ふるさとへの便り

アフリカのガボンで魚養殖の技術指導

データ集め職員に説明
写真:個人養殖池訪問指導時の様子=ガボン、オイエム市内

個人養殖池訪問指導時の様子=ガボン、オイエム市内

 アフリカの地にやってきて1年と数カ月がたちました。この国に降り立った時はどのような2年間が待っているかと期待でいっぱいでした。しかしそれらの期待は大きく裏切られたり、時には期待を超えたりとアフリカという地は日本では想像できないことが毎日起こる土地です。

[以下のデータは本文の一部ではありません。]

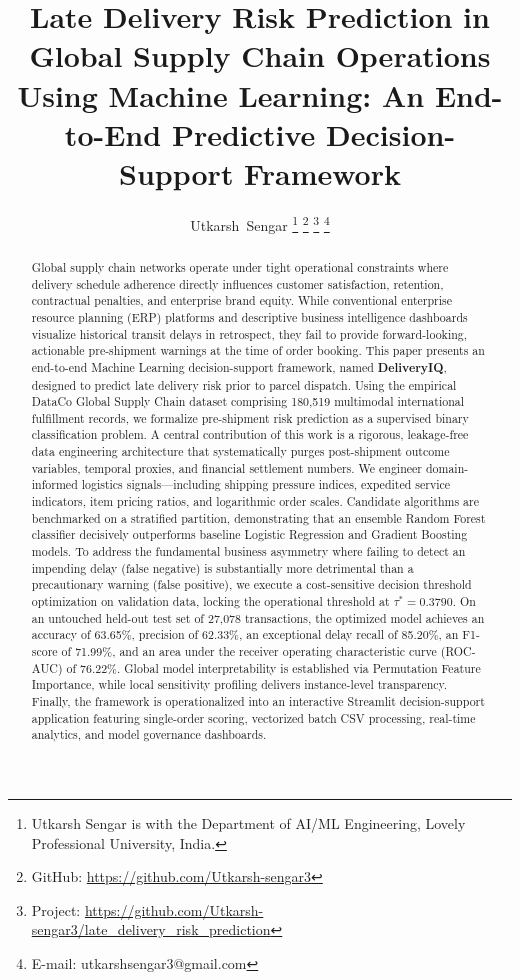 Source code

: \documentclass[journal,10pt,twocolumn]{IEEEtran}
\begin{document}
\title{Late Delivery Risk Prediction in Global Supply Chain Operations Using Machine Learning: An End-to-End Predictive Decision-Support Framework}

\author{Utkarsh~Sengar%
\thanks{Utkarsh Sengar is with the Department of AI/ML Engineering, Lovely Professional University, India.}%
\thanks{GitHub: \url{https://github.com/Utkarsh-sengar3}}%
\thanks{Project: \url{https://github.com/Utkarsh-sengar3/late_delivery_risk_prediction}}%
\thanks{E-mail: utkarshsengar3@gmail.com}%
}

\maketitle

\begin{abstract}
Global supply chain networks operate under tight operational constraints where delivery schedule adherence directly influences customer satisfaction, retention, contractual penalties, and enterprise brand equity. While conventional enterprise resource planning (ERP) platforms and descriptive business intelligence dashboards visualize historical transit delays in retrospect, they fail to provide forward-looking, actionable pre-shipment warnings at the time of order booking. This paper presents an end-to-end Machine Learning decision-support framework, named \textbf{DeliveryIQ}, designed to predict late delivery risk prior to parcel dispatch. Using the empirical DataCo Global Supply Chain dataset comprising 180,519 multimodal international fulfillment records, we formalize pre-shipment risk prediction as a supervised binary classification problem. A central contribution of this work is a rigorous, leakage-free data engineering architecture that systematically purges post-shipment outcome variables, temporal proxies, and financial settlement numbers. We engineer domain-informed logistics signals---including shipping pressure indices, expedited service indicators, item pricing ratios, and logarithmic order scales. Candidate algorithms are benchmarked on a stratified partition, demonstrating that an ensemble Random Forest classifier decisively outperforms baseline Logistic Regression and Gradient Boosting models. To address the fundamental business asymmetry where failing to detect an impending delay (false negative) is substantially more detrimental than a precautionary warning (false positive), we execute a cost-sensitive decision threshold optimization on validation data, locking the operational threshold at $\tau^* = 0.3790$. On an untouched held-out test set of 27,078 transactions, the optimized model achieves an accuracy of 63.65\%, precision of 62.33\%, an exceptional delay recall of 85.20\%, an F1-score of 71.99\%, and an area under the receiver operating characteristic curve (ROC-AUC) of 76.22\%. Global model interpretability is established via Permutation Feature Importance, while local sensitivity profiling delivers instance-level transparency. Finally, the framework is operationalized into an interactive Streamlit decision-support application featuring single-order scoring, vectorized batch CSV processing, real-time analytics, and model governance dashboards.
\end{abstract}
\end{document}
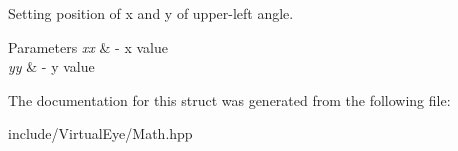 Setting position of x and y of upper-\/left angle. 


\begin{DoxyParams}{Parameters}
{\em xx} & -\/ x value \\
\hline
{\em yy} & -\/ y value \\
\hline
\end{DoxyParams}


The documentation for this struct was generated from the following file\+:\begin{DoxyCompactItemize}
\item 
include/\+Virtual\+Eye/Math.\+hpp\end{DoxyCompactItemize}
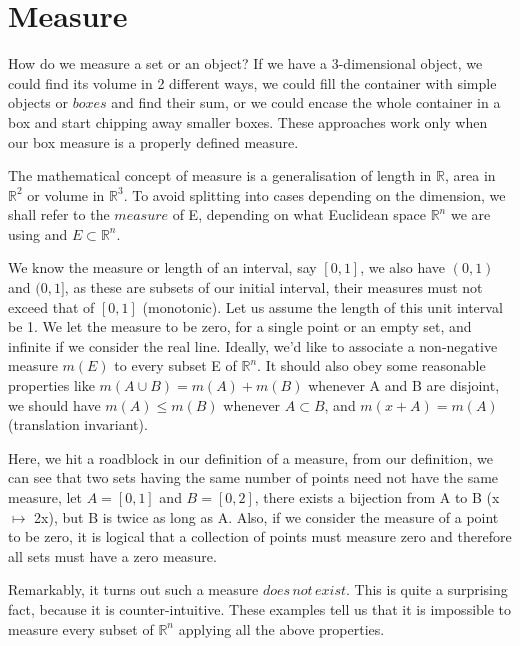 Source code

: \documentclass{article}
\begin{document}
\section{Measure}

How do we measure a set or an object? If we have a 3-dimensional object, we could find its volume in 2 different ways, we could fill the container with simple objects or $boxes$ and find their sum, or we could encase the whole container in a box and start chipping away smaller boxes. These approaches work only when our box measure is a properly defined measure.\medskip

The mathematical concept of measure is a generalisation of length in $\mathbb{R}$, area in $\mathbb{R}^2$ or volume in $\mathbb{R}^3$. To avoid splitting into cases depending on the dimension, we shall refer to the $measure$ of E, depending on what Euclidean space $\mathbb{R}^n$ we are using and $E \subset \mathbb{R}^n$.\medskip

We know the measure or length of an interval, say $[0,1]$, we also have $(0,1)$ and $(0,1]$, as these are subsets of our initial interval, their measures must not exceed that of $[0,1]$ (monotonic). Let us assume the length of this unit interval be 1. We let the measure to be zero, for a single point or an empty set, and infinite if we consider the real line. Ideally, we'd like to associate a non-negative measure $m(E)$ to every subset E of $\mathbb{R}^n$. It should also obey some reasonable properties like $m(A \cup B) = m(A) + m(B)$ whenever A and B are disjoint, we should have $m(A) \leq m(B)$ whenever $A \subset B$, and $m(x+A)=m(A)$ (translation invariant).\medskip

Here, we hit a roadblock in our definition of a measure, from our definition, we can see that two sets having the same number of points need not have the same measure, let $A=[0,1]$ and $B=[0,2]$, there exists a bijection from A to B (x $\mapsto$ 2x), but B is twice as long as A. Also, if we consider the measure of a point to be zero, it is logical that a collection of points must measure zero and therefore all sets must have a zero measure.\medskip
 
 Remarkably, it turns out such a measure $does \, not \,exist$. This is quite a surprising fact, because it is counter-intuitive. These examples tell us that it is impossible to measure every subset of $\mathbb{R}^n$ applying all the above properties.\medskip
 
\end{document}
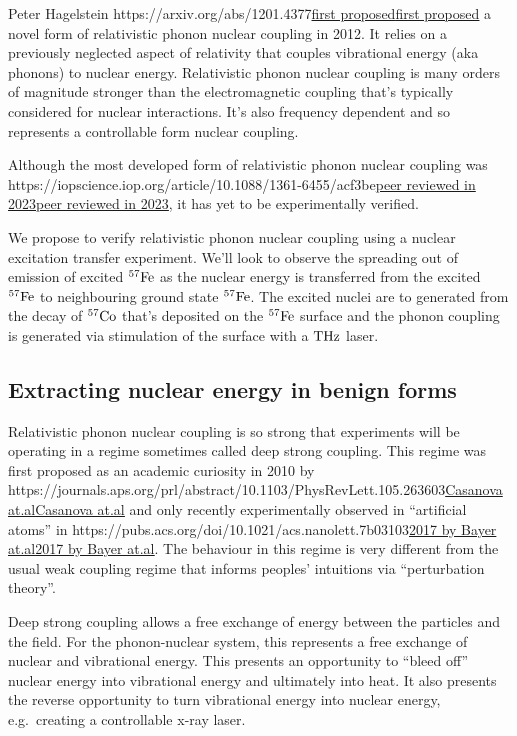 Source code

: \documentclass[
]{article}
\let\oldhref\href
\renewcommand{\href}[2]{\ifx#1\urlprefix\oldhref{#1}{#2}\else\uline{\oldhref{#1}{#2}}\fi}
\renewcommand{\[}{\begin{equation}}
\renewcommand{\]}{\end{equation}}
\begin{document}
Peter Hagelstein \href{https://arxiv.org/abs/1201.4377}{first proposed}
a novel form of relativistic phonon nuclear coupling in 2012. It relies
on a previously neglected aspect of relativity that couples vibrational
energy (aka phonons) to nuclear energy. Relativistic phonon nuclear
coupling is many orders of magnitude stronger than the electromagnetic
coupling that's typically considered for nuclear interactions. It's also
frequency dependent and so represents a controllable form nuclear
coupling.

Although the most developed form of relativistic phonon nuclear coupling
was
\href{https://iopscience.iop.org/article/10.1088/1361-6455/acf3be}{peer
reviewed in 2023}, it has yet to be experimentally verified.

We propose to verify relativistic phonon nuclear coupling using a
nuclear excitation transfer experiment. We'll look to observe the
spreading out of emission of excited \(\rm ^{57}Fe\) as the nuclear
energy is transferred from the excited \(\rm ^{57}Fe\) to neighbouring
ground state \(\rm ^{57}Fe\). The excited nuclei are to generated from
the decay of \(\rm ^{57}Co\) that's deposited on the \(\rm ^{57}Fe\)
surface and the phonon coupling is generated via stimulation of the
surface with a \(\rm THz\) laser.

\subsection{Extracting nuclear energy in benign
forms}\label{extracting-nuclear-energy-in-benign-forms}

Relativistic phonon nuclear coupling is so strong that experiments will
be operating in a regime sometimes called deep strong coupling. This
regime was first proposed as an academic curiosity in 2010 by
\href{https://journals.aps.org/prl/abstract/10.1103/PhysRevLett.105.263603}{Casanova
at.al} and only recently experimentally observed in ``artificial atoms''
in \href{https://pubs.acs.org/doi/10.1021/acs.nanolett.7b03103}{2017 by
Bayer at.al}. The behaviour in this regime is very different from the
usual weak coupling regime that informs peoples' intuitions via
``perturbation theory''.

Deep strong coupling allows a free exchange of energy between the
particles and the field. For the phonon-nuclear system, this represents
a free exchange of nuclear and vibrational energy. This presents an
opportunity to ``bleed off'' nuclear energy into vibrational energy and
ultimately into heat. It also presents the reverse opportunity to turn
vibrational energy into nuclear energy, e.g.~creating a controllable
x-ray laser.
\end{document}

 私は今アフリカの西側、赤道直下、大西洋に面したガボン共和国にいます。この国は石油、マンガンなどの地下資源の豊富な国であることに加え木材の輸出量も多くアフリカの中でも経済発展している国の一つに数えられています。

 私のいる街は4番目に人口の多い街で州都オイエムといいます。この街はカメルーンや赤道ギニアへ向かう国道沿いに位置し毎日隣国から野菜が輸入され市場は新鮮な野菜が山積みになります。標高900メートル程度に位置するオイエムは日中でも30度を超えることは少なく寒い時期では毛布がないと寒くて寝られません。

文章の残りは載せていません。